I glanced sidelong at Scor again, at his thin, slightly raised eyebrows and that persisting curiosity. He was hinting at something and I didn't quite know what yet. "I suppose."
"It would be better just to clear things up?"
Oh. That's what he was getting at. The thought caused my stomach to take a turn. "Um… that would depend on how you went about 'clearing things up'."
Scor nodded his head, clicking his tongue a couple of times thoughtfully. I peered at him warily, knowing his silence was far from meaning that we'd reached the end of the conversation. My suspicions were confirmed a moment later when he bodily turned to face me.
"Then forgive me for this. I know you don't like PDAs or giving any sort of performance, but it might just be better this way." And without another word, he reached towards me, wrapped a hand around the back of my head, and brought our lips together.
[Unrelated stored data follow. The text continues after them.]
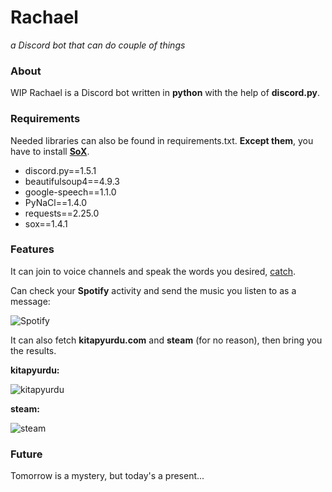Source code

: # Rachael
*a Discord bot that can do couple of things*

### About
WIP Rachael is a Discord bot written in **python** with the help of **discord.py**.

### Requirements
Needed libraries can also be found in requirements.txt.
**Except them**, you have to install **[SoX](http://sox.sourceforge.net)**.
- discord.py==1.5.1
- beautifulsoup4==4.9.3
- google-speech==1.1.0
- PyNaCl==1.4.0
- requests==2.25.0
- sox==1.4.1

### Features
It can join to voice channels and speak the words you desired,
[catch](https://www.youtube.com/watch?v=ACd_pQvEuWo).

Can check your **Spotify** activity and send the music you listen to as a message:

![Spotify](https://github.com/nikneym/img_repo/blob/main/spotify.gif)




It can also fetch **kitapyurdu.com** and **steam** (for no reason), then bring you the results.

**kitapyurdu:**

![kitapyurdu](https://github.com/nikneym/img_repo/blob/main/kitapyurdu.gif)

**steam:**

![steam](https://github.com/nikneym/img_repo/blob/main/steam.gif)

### Future
Tomorrow is a mystery, but today's a present...
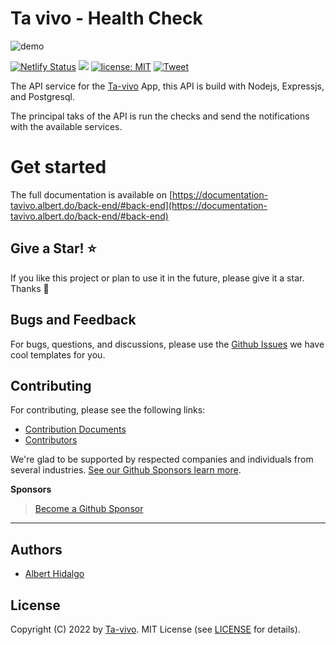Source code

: # Ta vivo - Health Check

![demo](https://njxuriszytyyfwsmdbga.supabase.co/storage/v1/object/public/assets/demo.png)

[![Netlify Status](https://api.netlify.com/api/v1/badges/aecba478-8f6d-4db3-a109-99a26a03add3/deploy-status)](https://app.netlify.com/sites/ta-vivo/deploys) <a href="./CONTRIBUTING.md"><img src="https://img.shields.io/badge/PRs-welcome-brightgreen.svg"></a> <a href="https://opensource.org/licenses/MIT"><img src="https://img.shields.io/badge/license-MIT-blue.svg" alt="license: MIT"></a> [![Tweet](https://img.shields.io/twitter/url/http/shields.io.svg?style=social)](https://twitter.com/intent/tweet?text=Check%20if%20your%20service%20is%20down&url=https://github.com/ta-vivo/ta-vivo&via=alhidalgodev&hashtags=nodejs,quasar,api,webservice)

The API service for the [Ta-vivo](https://github.com/ta-vivo/ta-vivo) App, this API is build with Nodejs, Expressjs, and Postgresql.

The principal taks of the API is run the checks and send the notifications with the available services.

# Get started

The full documentation is available on [https://documentation-tavivo.albert.do/back-end/#back-end](https://documentation-tavivo.albert.do/back-end/#back-end)

## Give a Star! ⭐

If you like this project or plan to use it in the future, please give it a star. Thanks 🙏

## Bugs and Feedback

For bugs, questions, and discussions, please use the [Github Issues](https://github.com/ta-vivo/ta-vivo-api/issues) we have cool templates for you.

## Contributing

For contributing, please see the following links:

 - [Contribution Documents](https://github.com/ta-vivo/ta-vivo-api/blob/master/CONTRIBUTING.md)
 - [Contributors](https://github.com/ta-vivo/ta-vivo/contributors)

We're glad to be supported by respected companies and individuals from several industries. [See our Github Sponsors learn more](https://github.com/sponsors/itsalb3rt).

**Sponsors**



> [Become a Github Sponsor](https://github.com/sponsors/itsalb3rt)

---

## Authors
 - [Albert Hidalgo](https://github.com/itsalb3rt)

## License
Copyright (C) 2022 by [Ta-vivo](https://landing-tavivo.albert.do/). MIT License (see [LICENSE](https://github.com/ta-vivo/ta-vivo/blob/master/LICENSE) for details).
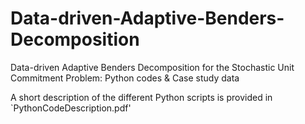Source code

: # Data-driven-Adaptive-Benders-Decomposition
Data-driven Adaptive Benders Decomposition for the Stochastic Unit Commitment Problem: Python codes &amp; Case study data

A short description of the different Python scripts is provided in `PythonCodeDescription.pdf'
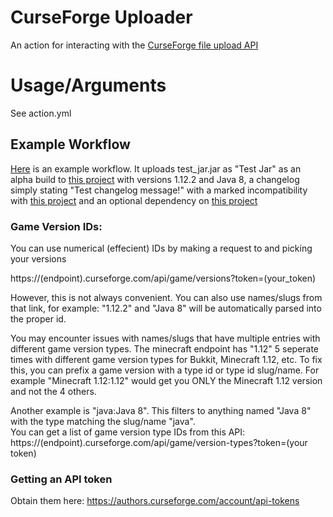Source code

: # CurseForge Uploader
An action for interacting with the [CurseForge file upload API](https://support.curseforge.com/en/support/solutions/articles/9000197321-curseforge-api)

# Usage/Arguments
See action.yml

## Example Workflow
[Here](https://github.com/itsmeow/curseforge-upload/blob/master/.github/workflows/test.yml) is an example workflow. It uploads test_jar.jar as "Test Jar" as an alpha build to [this project](https://minecraft.curseforge.com/projects/derpcats) with versions 1.12.2 and Java 8, a changelog simply stating "Test changelog message!" with a marked incompatibility with [this project](https://www.curseforge.com/minecraft/mc-mods/betteranimalsplus) and an optional dependency on [this project](https://www.curseforge.com/minecraft/mc-mods/claimit)

### Game Version IDs:
You can use numerical (effecient) IDs by making a request to and picking your versions

https://(endpoint).curseforge.com/api/game/versions?token=(your_token)

However, this is not always convenient. You can also use names/slugs from that link, for example: "1.12.2" and "Java 8" will be automatically parsed into the proper id. 

You may encounter issues with names/slugs that have multiple entries with different game version types. The minecraft endpoint has "1.12" 5 seperate times with different game version types for Bukkit, Minecraft 1.12, etc.
To fix this, you can prefix a game version with a type id or type id slug/name. For example "Minecraft 1.12:1.12" would get you ONLY the Minecraft 1.12 version and not the 4 others.

Another example is "java:Java 8". This filters to anything named "Java 8" with the type matching the slug/name "java". <br>
You can get a list of game version type IDs from this API: https://(endpoint).curseforge.com/api/game/version-types?token=(your token)

### Getting an API token
Obtain them here: https://authors.curseforge.com/account/api-tokens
It was a brief, chaste kiss, barely more than an exaggerated peck, but it was very definitely a kiss.
I was frozen, even when Scor pulled away a moment later. He gave his customary reserved smile, as though I weren't currently embodying a statue's immobility, and when he spoke it was with deceptive loudness. It seemed to ring across the muted chatter of the hall. "Then, we'll just let everyone know for certain that you're my boyfriend. And I'll be sitting next to you at every mealtime. That's what boyfriends do, right?"
The nod I managed to give was barely a jerk of my chin. I was not one for openly displaying my affection; in private, certainly, but in front of everyone? No way. Definitely no way. There was a reason I lived as a shadow in the halls of Hogwarts.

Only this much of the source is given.